■ **Prompt**:
Where the word "flag" appears in a line below, copy the whole line.

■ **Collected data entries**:
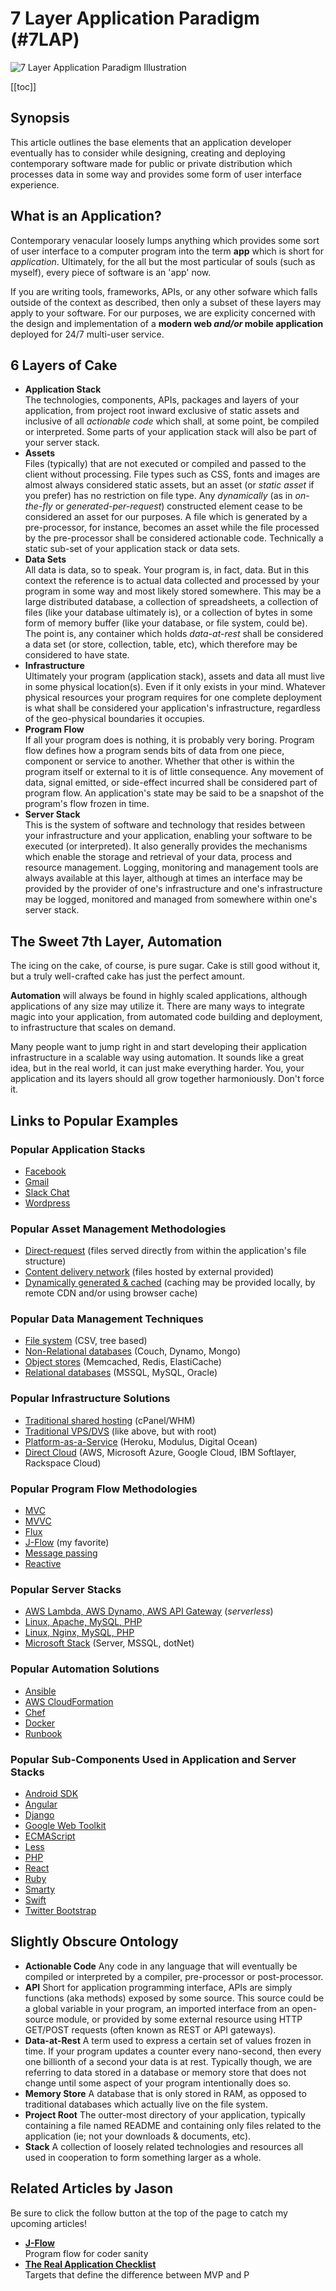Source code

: # 7 Layer Application Paradigm (#7LAP)

![7 Layer Application Paradigm Illustration](https://github.com/iDoMeteor/7lap/blob/master/images/7-layer-application-paradigm-1280x505.png?raw=true "7 Layer Application Paradigm Illustration")


[[toc]]

## Synopsis

This article outlines the base elements that an application developer eventually has to consider while designing, creating and deploying contemporary software made for public or private distribution which processes data in some way and provides some form of user interface experience.

## What is an Application?

Contemporary venacular loosely lumps anything which provides some sort of user interface to a computer program into the term **app** which is short for *application*.  Ultimately, for the all but the most particular of souls (such as myself), every piece of software is an 'app' now.

If you are writing tools, frameworks, APIs, or any other sofware which falls outside of the context as described, then only a subset of these layers may apply to your software.  For our purposes, we are explicity concerned with the design and implementation of a **modern web *and/or* mobile application** deployed for 24/7 multi-user service.

## 6 Layers of Cake

  * **Application Stack**  
  The technologies, components, APIs, packages and layers of your application, from project root inward exclusive of static assets and inclusive of all *actionable code* which shall, at some point, be compiled or interpreted.  Some parts of your application stack will also be part of your server stack.
  * **Assets**  
  Files (typically) that are not executed or compiled and passed to the client without processing.  File types such as CSS, fonts and images are almost always considered static assets, but an asset (or *static asset* if you prefer) has no restriction on file type.  Any *dynamically* (as in *on-the-fly* or *generated-per-request*) constructed element cease to be considered an asset for our purposes.  A file which is generated by a pre-processor, for instance, becomes an asset while the file processed by the pre-processor shall be considered actionable code.  Technically a static sub-set of your application stack or data sets.
  * **Data Sets**  
  All data is data, so to speak.  Your program is, in fact, data.  But in this context the reference is to actual data collected and processed by your program in some way and most likely stored somewhere.  This may be a large distributed database, a collection of spreadsheets, a collection of files (like your database ultimately is), or a collection of bytes in some form of memory buffer (like your database, or file system, could be).  The point is, any container which holds *data-at-rest* shall be considered a data set (or store, collection, table, etc), which therefore may be considered to have state.
  * **Infrastructure**  
  Ultimately your program (application stack), assets and data all must live in some physical location(s).  Even if it only exists in your mind.  Whatever physical resources your program requires for one complete deployment is what shall be considered your application's infrastructure, regardless of the geo-physical boundaries it occupies.
  * **Program Flow**  
  If all your program does is nothing, it is probably very boring.  Program flow defines how a program sends bits of data from one piece, component or service to another.  Whether that other is within the program itself or external to it is of little consequence.  Any movement of data, signal emitted, or side-effect incurred shall be considered part of program flow.  An application's state may be said to be a snapshot of the program's flow frozen in time.
  * **Server Stack**  
  This is the system of software and technology that resides between your infrastructure and your application, enabling your software to be executed (or interpreted).  It also generally provides the mechanisms which enable the storage and retrieval of your data, process and resource management.  Logging, monitoring and management tools are always available at this layer, although at times an interface may be provided by the provider of one's infrastructure and one's infrastructure may be logged, monitored and managed from somewhere within one's server stack.

## The Sweet 7th Layer, Automation

The icing on the cake, of course, is pure sugar.  Cake is still good without it, but a truly well-crafted cake has just the perfect amount.

**Automation** will always be found in highly scaled applications, although applications of any size may utilize it.  There are many ways to integrate magic into your application, from automated code building and deployment, to infrastructure that scales on demand.

Many people want to jump right in and start developing their application infrastructure in a scalable way using automation.  It sounds like a great idea, but in the real world, it can just make everything harder.  You, your application and its layers should all grow together harmoniously.  Don't force it.

## Links to Popular Examples

### Popular Application Stacks

  * [Facebook](https://facebook.com)
  * [Gmail](https://gmail.com)
  * [Slack Chat](https://slack.com)
  * [Wordpress](https://wordpress.com)

### Popular Asset Management Methodologies

  * [Direct-request](https://www.nginx.com/resources/admin-guide/serving-static-content/) (files served directly from within the application's file structure)
  * [Content delivery network](https://en.wikipedia.org/wiki/Content_delivery_network) (files hosted by external provided)
  * [Dynamically generated & cached](https://www.nginx.com/resources/admin-guide/content-caching/) (caching may be provided locally, by remote CDN and/or using browser cache)

### Popular Data Management Techniques

  * [File system](https://en.wikipedia.org/wiki/Flat_file_database) (CSV, tree based)
  * [Non-Relational databases](https://en.wikipedia.org/wiki/NoSQL) (Couch, Dynamo, Mongo)
  * [Object stores](https://en.wikipedia.org/wiki/Object_storage) (Memcached, Redis, ElastiCache)
  * [Relational databases](https://en.wikipedia.org/wiki/Relational_database) (MSSQL, MySQL, Oracle)

### Popular Infrastructure Solutions

  * [Traditional shared hosting](https://en.wikipedia.org/wiki/Shared_web_hosting_service) (cPanel/WHM)
  * [Traditional VPS/DVS](https://en.wikipedia.org/wiki/Virtual_private_server) (like above, but with root)
  * [Platform-as-a-Service](https://en.wikipedia.org/wiki/Platform_as_a_service) (Heroku, Modulus, Digital Ocean)
  * [Direct Cloud](https://en.wikipedia.org/wiki/Cloud_computing) (AWS, Microsoft Azure, Google Cloud, IBM Softlayer, Rackspace Cloud)

### Popular Program Flow Methodologies

  * [MVC](https://en.wikipedia.org/wiki/Model%E2%80%93view%E2%80%93controller)
  * [MVVC](https://en.wikipedia.org/wiki/Model%E2%80%93view%E2%80%93viewmodel)
  * [Flux](https://facebook.github.io/flux/)
  * [J-Flow](https://github.com/iDoMeteor/7lap/blob/master/j-flow.md) (my favorite)
  * [Message passing](https://en.wikipedia.org/wiki/Message_passing)
  * [Reactive](https://en.wikipedia.org/wiki/Reactive_programming)

### Popular Server Stacks

  * [AWS Lambda, AWS Dynamo, AWS API Gateway](https://aws.amazon.com/lambda/serverless-architectures-learn-more/) (*serverless*)
  * [Linux, Apache, MySQL, PHP](https://en.wikipedia.org/wiki/LAMP_(software_bundle))
  * [Linux, Nginx, MySQL, PHP](https://lemp.io/)
  * [Microsoft Stack](https://microsoft.com) (Server, MSSQL, dotNet)

### Popular Automation Solutions

  * [Ansible](https://www.ansible.com/)
  * [AWS CloudFormation](https://aws.amazon.com/cloudformation/)
  * [Chef](https://www.chef.io/)
  * [Docker](https://docker.com/)
  * [Runbook](https://runbook.io/)

### Popular Sub-Components Used in Application and Server Stacks

  * [Android SDK](https://developer.android.com/studio/index.html)
  * [Angular](https://angularjs.org/)
  * [Django](https://www.djangoproject.com/)
  * [Google Web Toolkit](http://www.gwtproject.org/)
  * [ECMAScript](https://www.ecma-international.org/publications/standards/Ecma-262.htm)
  * [Less](http://lesscss.org/)
  * [PHP](https://www.php.net/)
  * [React](https://facebook.github.io/react/)
  * [Ruby](https://www.ruby-lang.org/)
  * [Smarty](http://www.smarty.net/)
  * [Swift](https://developer.apple.com/swift/)
  * [Twitter Bootstrap](http://getbootstrap.com/)

## Slightly Obscure Ontology

  * **Actionable Code**
    Any code in any language that will eventually be compiled or interpreted by a compiler, pre-processor or post-processor.
  * **API**
    Short for application programming interface, APIs are simply functions (aka methods) exposed by some source.  This source could be a global variable in your program, an imported interface from an open-source module, or provided by some external resource using HTTP GET/POST requests (often known as REST  or API gateways).
  * **Data-at-Rest**
    A term used to express a certain set of values frozen in time.  If your program updates a counter every nano-second, then every one billionth of a second your data is at rest.  Typically though, we are referring to data stored in a database or memory store that does not change until some aspect of your program intentionally does so.
  * **Memory Store**
    A database that is only stored in RAM, as opposed to traditional databases which actually live on the file system.
  * **Project Root**
    The outter-most directory of your application, typically containing a file named README and containing only files related to the application (ie; not your downloads & documents, etc).
  * **Stack**
    A collection of loosely related technologies and resources all used in cooperation to form something larger as a whole.
   
   
## Related Articles by Jason

Be sure to click the follow button at the top of the page to catch my upcoming articles!

  * [**J-Flow**](https://github.com/iDoMeteor/7lap/blob/master/j-flow.md)  
    Program flow for coder sanity
  * [**The Real Application Checklist**](https://github.com/iDoMeteor/7lap/blob/master/application-checklist.md)  
    Targets that define the difference between MVP and P


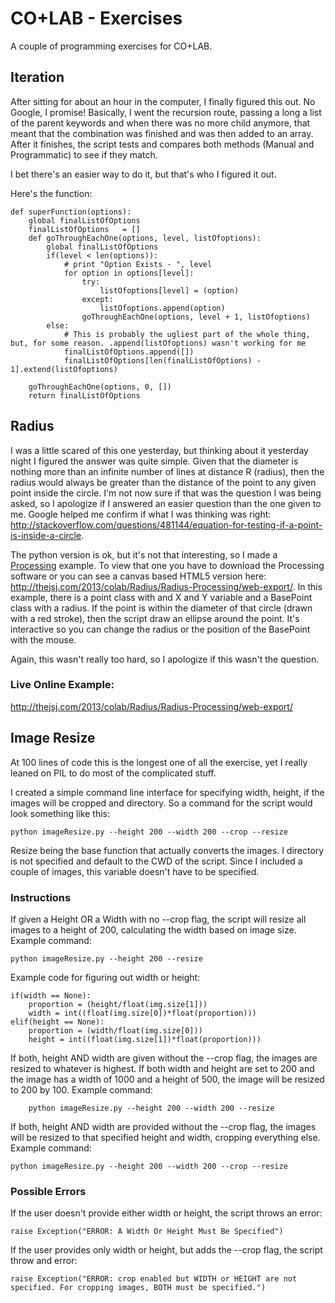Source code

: CO+LAB - Exercises
==============

A couple of programming exercises for CO+LAB.

## Iteration

After sitting for about an hour in the computer, I finally figured this out. No Google, I promise! Basically, I went the recursion route, passing a long a list of the parent keywords and when there was no more child anymore, that meant that the combination was finished and was then added to an array. After it finishes, the script tests and compares both methods (Manual and Programmatic) to see if they match.

I bet there's an easier way to do it, but that's who I figured it out.

Here's the function:

	def superFunction(options):
	    global finalListOfOptions
	    finalListOfOptions   = []
	    def goThroughEachOne(options, level, listOfoptions):
	        global finalListOfOptions
	        if(level < len(options)):
	            # print "Option Exists - ", level
	            for option in options[level]:
	                try:
	                    listOfoptions[level] = (option)
	                except:
	                    listOfoptions.append(option)
	                goThroughEachOne(options, level + 1, listOfoptions)
	        else:
	            # This is probably the ugliest part of the whole thing, but, for some reason. .append(listOfoptions) wasn't working for me
	            finalListOfOptions.append([])
	            finalListOfOptions[len(finalListOfOptions) - 1].extend(listOfoptions)

	    goThroughEachOne(options, 0, [])
	    return finalListOfOptions

## Radius

I was a little scared of this one yesterday, but thinking about it yesterday night I figured the answer was quite simple. Given that the diameter is nothing more than an infinite number of lines at distance R (radius), then the radius would always be greater than the distance of the point to any given point inside the circle. I'm not now sure if that was the question I was being asked, so I apologize if I answered an easier question than the one given to me. Google helped me confirm if what I was thinking was right: <http://stackoverflow.com/questions/481144/equation-for-testing-if-a-point-is-inside-a-circle>.

The python version is ok, but it's not that interesting, so I made a [Processing](http://processing.org/) example. To view that one you have to download the Processing software or you can see a canvas based HTML5 version here: <http://thejsj.com/2013/colab/Radius/Radius-Processing/web-export/>. In this example, there is a point class with and X and Y variable and a BasePoint class with a radius. If the point is within the diameter of that circle (drawn with a red stroke), then the script draw an ellipse around the point. It's interactive so you can change the radius or the position of the BasePoint with the mouse.

Again, this wasn't really too hard, so I apologize if this wasn't the question.

### Live Online Example:

http://thejsj.com/2013/colab/Radius/Radius-Processing/web-export/

## Image Resize

At 100 lines of code this is the longest one of all the exercise, yet I really leaned on PIL to do most of the complicated stuff. 

I created a simple command line interface for specifying width, height, if the images will be cropped and directory. So a command for the script would look something like this: 

	python imageResize.py --height 200 --width 200 --crop --resize

Resize being the base function that actually converts the images. I directory is not specified and default to the CWD of the script. Since I included a couple of images, this variable doesn't have to be specified. 

### Instructions

If given a Height OR a Width with no --crop flag, the script will resize all images to a height of 200, calculating the width based on image size. Example command:

	python imageResize.py --height 200 --resize

Example code for figuring out width or height: 

	if(width == None):
	    proportion = (height/float(img.size[1]))
	    width = int((float(img.size[0])*float(proportion)))
	elif(height == None):
	    proportion = (width/float(img.size[0]))
	    height = int((float(img.size[1])*float(proportion)))

If both, height AND width are given without the --crop flag, the images are resized to whatever is highest. If both width and height are set to 200 and the image has a width of 1000 and a height of 500, the image will be resized to 200 by 100. Example command: 

		python imageResize.py --height 200 --width 200 --resize

If both, height AND width are provided without the --crop flag, the images will be resized to that specified height and width, cropping everything else. Example command: 

	python imageResize.py --height 200 --width 200 --crop --resize

### Possible Errors

If the user doesn't provide either width or height, the script throws an error: 

	raise Exception("ERROR: A Width Or Height Must Be Specified")

If the user provides only width or height, but adds the --crop flag, the script throw and error:

	raise Exception("ERROR: crop enabled but WIDTH or HEIGHT are not specified. For cropping images, BOTH must be specified.")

■ **Result**:
If given a Height OR a Width with no --crop flag, the script will resize all images to a height of 200, calculating the width based on image size. Example command:
If both, height AND width are given without the --crop flag, the images are resized to whatever is highest. If both width and height are set to 200 and the image has a width of 1000 and a height of 500, the image will be resized to 200 by 100. Example command: 
If both, height AND width are provided without the --crop flag, the images will be resized to that specified height and width, cropping everything else. Example command: 
If the user provides only width or height, but adds the --crop flag, the script throw and error:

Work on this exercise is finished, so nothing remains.